Instructions for the task: Find the number of lines below in which the word "been" occurs. Write only that number.

Material to process:
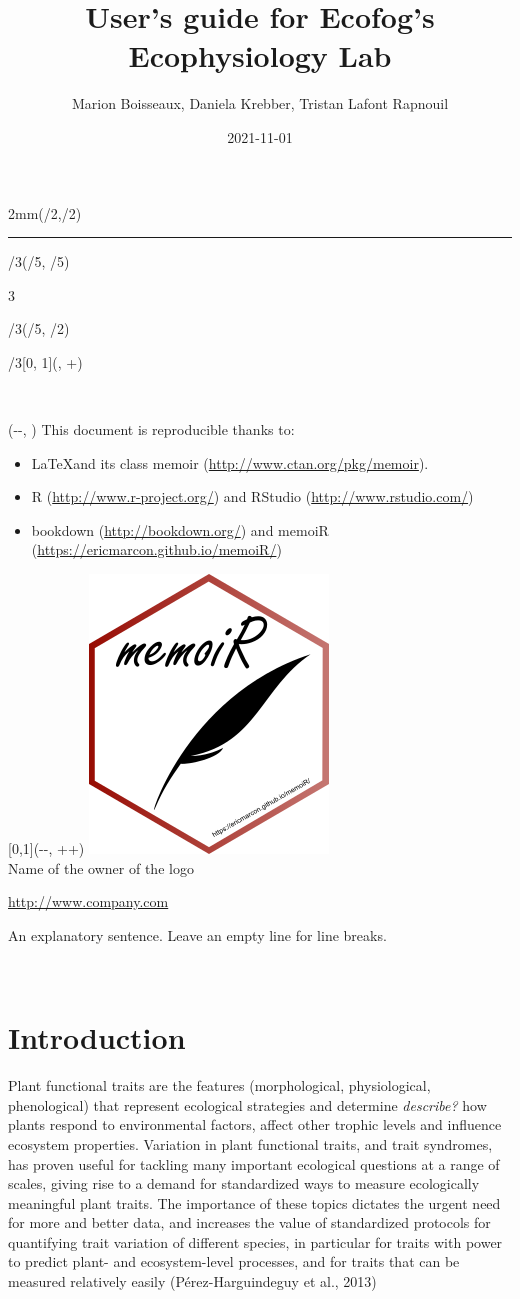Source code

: \documentclass[
  12pt,
  american,
  a4paper,
  extrafontsizes,onecolumn,openright
  ]{memoir}
\title{User's guide for Ecofog's Ecophysiology Lab}
\author{Marion Boisseaux, Daniela Krebber, Tristan Lafont Rapnouil}
\date{2021-11-01}
\makeatletter
\newcommand{\MemoirChapStyle}{daleif1}
\newcommand{\MemoirPageStyle}{Ruled}
\newlength\widthw %
\newcommand*{\SmallMargins}{
  \setlrmarginsandblock{1.5in}{1.5in}{*}
  \setmarginnotes{0.1in}{0.1in}{0.1in}
 \setulmarginsandblock{1.5in}{1in}{*}
  \checkandfixthelayout
  \ch@ngetext
  \clearpage
  \setlength{\widthw}{\textwidth+\marginparsep+\marginparwidth}
  \footnotesatfoot
  \chapterstyle{\MemoirChapStyle}  %
  \pagestyle{\MemoirPageStyle}
}
\newcommand{\LargeMargins}{\SmallMargins}
\newcommand{\MainTitlePage}[2]{
  \SmallMargins %
  \pagestyle{empty} %
  \textblockorigin{\stockwidth-\paperwidth-\trimedge}{\trimtop} %
  \begin{textblock*}{2mm}(\spinemargin/2,\uppermargin/2)
    \rule{1pt}{\paperheight-\uppermargin}
  \end{textblock*}
  \begin{textblock*}{\paperwidth*2/3}(\paperwidth/5, \paperheight/5)
    \flushright
    \begin{Spacing}{3}
      {\fontfamily{qtm}\selectfont\fontsize{45}{45}\selectfont\textsc{\thetitle}}
    \end{Spacing}
  \end{textblock*}
    \begin{textblock*}{\paperwidth*2/3}(\paperwidth/5, \paperheight/2)
    \flushright
    {\fontfamily{qtm}\huge\theauthor}
  \end{textblock*}
    \begin{textblock*}{\paperwidth*2/3}[0, 1](\spinemargin, \uppermargin+\textheight)
    \normalfont\thedate
  \end{textblock*}
  ~\\ %
  \newpage
  \textblockorigin{\trimedge}{\trimtop} %
  \begin{textblock*}{\textwidth}(\paperwidth-\spinemargin-\textwidth, \uppermargin)
    #1
  \end{textblock*}
  \begin{textblock*}{\textwidth}[0,1](\paperwidth-\spinemargin-\textwidth, \uppermargin+\textheight+\footskip)
    \centering
    \includegraphics[width=\paperwidth/4]{logo}\\ \bigskip
    #2
  \end{textblock*}
  ~\\ %
  \newpage
}
\makeatother
\begin{document}
\frontmatter



\cleardoublepage

\MainTitlePage{This document is reproducible thanks to:

\begin{itemize}
  \item \LaTeX and its class memoir (\url{http://www.ctan.org/pkg/memoir}).
  \item R (\url{http://www.r-project.org/}) and RStudio (\url{http://www.rstudio.com/})
  \item bookdown (\url{http://bookdown.org/}) and memoiR (\url{https://ericmarcon.github.io/memoiR/})
\end{itemize}}{Name of the owner of the logo

\url{http://www.company.com}

An explanatory sentence.
Leave an empty line for line breaks.}







\LargeMargins
{
\hypersetup{linkcolor=}
\setcounter{tocdepth}{2}
\tableofcontents
}



\LargeMargins
\mainmatter

\hypertarget{intro}{%
\chapter{Introduction}\label{intro}}

Plant functional traits are the features (morphological, physiological, phenological) that represent ecological strategies and determine \emph{describe?} how plants respond to environmental factors, affect other trophic levels and influence ecosystem properties. Variation in plant functional traits, and trait syndromes, has proven useful for tackling many important ecological questions at a range of scales, giving rise to a demand for standardized ways to measure ecologically meaningful plant traits. The importance of these topics dictates the urgent need for more and better data, and increases the value of standardized protocols for quantifying trait variation of different species, in particular for traits with power to predict plant- and ecosystem-level processes, and for traits that can be measured relatively easily (Pérez-Harguindeguy et al., 2013)
\end{document}
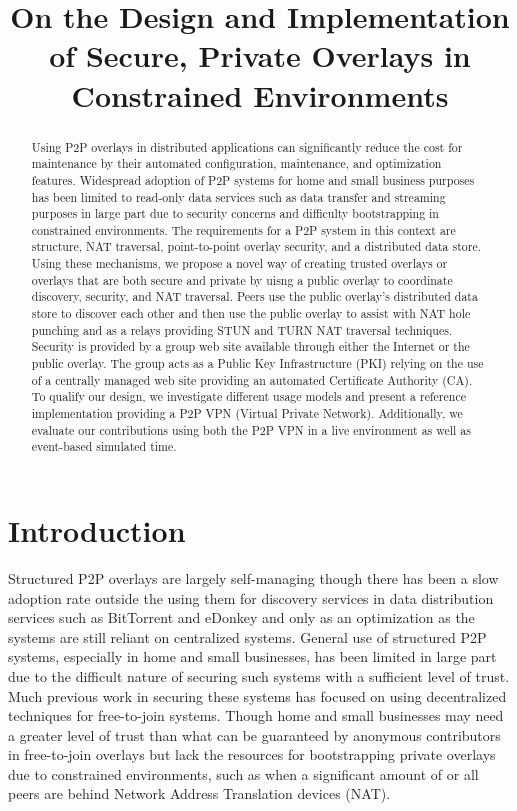 \documentclass[conference]{IEEEtran}
\begin{document}
\title{On the Design and Implementation of Secure, Private Overlays in
Constrained Environments}

\author{ 
}

\maketitle

\begin{abstract}
Using P2P overlays in distributed applications can significantly reduce the
cost for maintenance by their automated configuration, maintenance, and
optimization features.  Widespread adoption of P2P systems for home and small
business purposes has been limited to read-only data services such as data
transfer and streaming purposes in large part due to security concerns and
difficulty bootstrapping in constrained environments.  The requirements for
a P2P system in this context are structure, NAT traversal, point-to-point overlay
security, and a distributed data store.  Using these mechanisms, we propose
a novel way of creating trusted overlays or overlays that are both secure and
private by uisng a public overlay to coordinate discovery, security, and NAT
traversal.  Peers use the public overlay's distributed data store to discover
each other and then use the public overlay to assist with NAT hole punching
and as a relays providing STUN and TURN NAT traversal techniques.  Security is
provided by a group web site available through either the Internet or the
public overlay.  The group acts as a Public Key Infrastructure (PKI) relying on
the use of a centrally managed web site providing an automated Certificate
Authority (CA).  To qualify our design, we investigate different usage models
and present a reference implementation providing a P2P VPN (Virtual Private
Network).  Additionally, we evaluate our contributions using both the P2P VPN
in a live environment as well as event-based simulated time.
\end{abstract}
\section{Introduction}
Structured P2P overlays are largely self-managing though there has been a slow
adoption rate outside the using them for discovery services in data distribution
services such as BitTorrent and eDonkey and only as an optimization as the
systems are still reliant on centralized systems.  General use of structured
P2P systems, especially in home and small businesses, has been limited in large
part due to the difficult nature of securing such systems with a sufficient level
of trust.  Much previous work in securing these systems has focused on using
decentralized techniques for free-to-join systems.  Though home and small
businesses may need a greater level of trust than what can be guaranteed by
anonymous contributors in free-to-join overlays but lack the resources for
bootstrapping private overlays due to constrained environments, such as when a
significant amount of or all peers are behind Network Address Translation
devices (NAT).
\end{document}

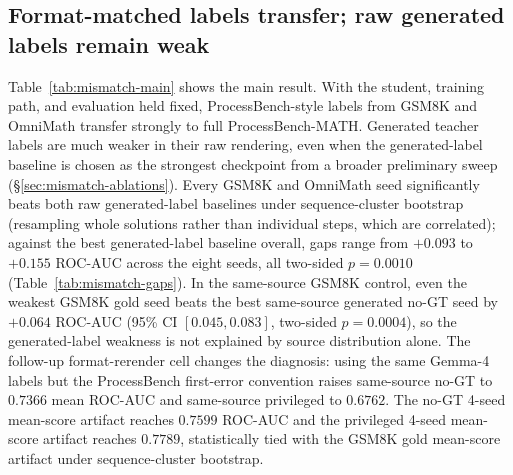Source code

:\documentclass[11pt]{article}
\begin{document}
\subsection{Format-matched labels transfer; raw generated labels remain weak}
\label{sec:mismatch-main}
Table~\ref{tab:mismatch-main} shows the main result. With the student,
training path, and evaluation held fixed, ProcessBench-style labels from
GSM8K and OmniMath transfer strongly to full ProcessBench-MATH. Generated
teacher labels are much weaker in their raw rendering, even when the generated-label baseline is
chosen as the strongest checkpoint from a broader preliminary sweep
(\S\ref{sec:mismatch-ablations}). Every GSM8K and OmniMath seed
significantly beats both raw generated-label baselines under sequence-cluster
bootstrap (resampling whole solutions rather than individual steps, which
are correlated); against the best generated-label baseline overall, gaps
range from $+0.093$ to $+0.155$ ROC-AUC across the eight seeds, all
two-sided $p = 0.0010$ (Table~\ref{tab:mismatch-gaps}).
In the same-source GSM8K control, even the weakest GSM8K gold seed beats the
best same-source generated no-GT seed by $+0.064$ ROC-AUC (95\% CI
$[0.045,0.083]$, two-sided $p=0.0004$), so the generated-label weakness is
not explained by source distribution alone.
The follow-up format-rerender cell changes the diagnosis: using the same
Gemma-4 labels but the ProcessBench first-error convention raises same-source
no-GT to $0.7366$ mean ROC-AUC and same-source privileged to $0.6762$.
The no-GT 4-seed mean-score artifact reaches $0.7599$ ROC-AUC and the
privileged 4-seed mean-score artifact reaches $0.7789$, statistically tied
with the GSM8K gold mean-score artifact under sequence-cluster bootstrap.
\end{document}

Finished exercise: 3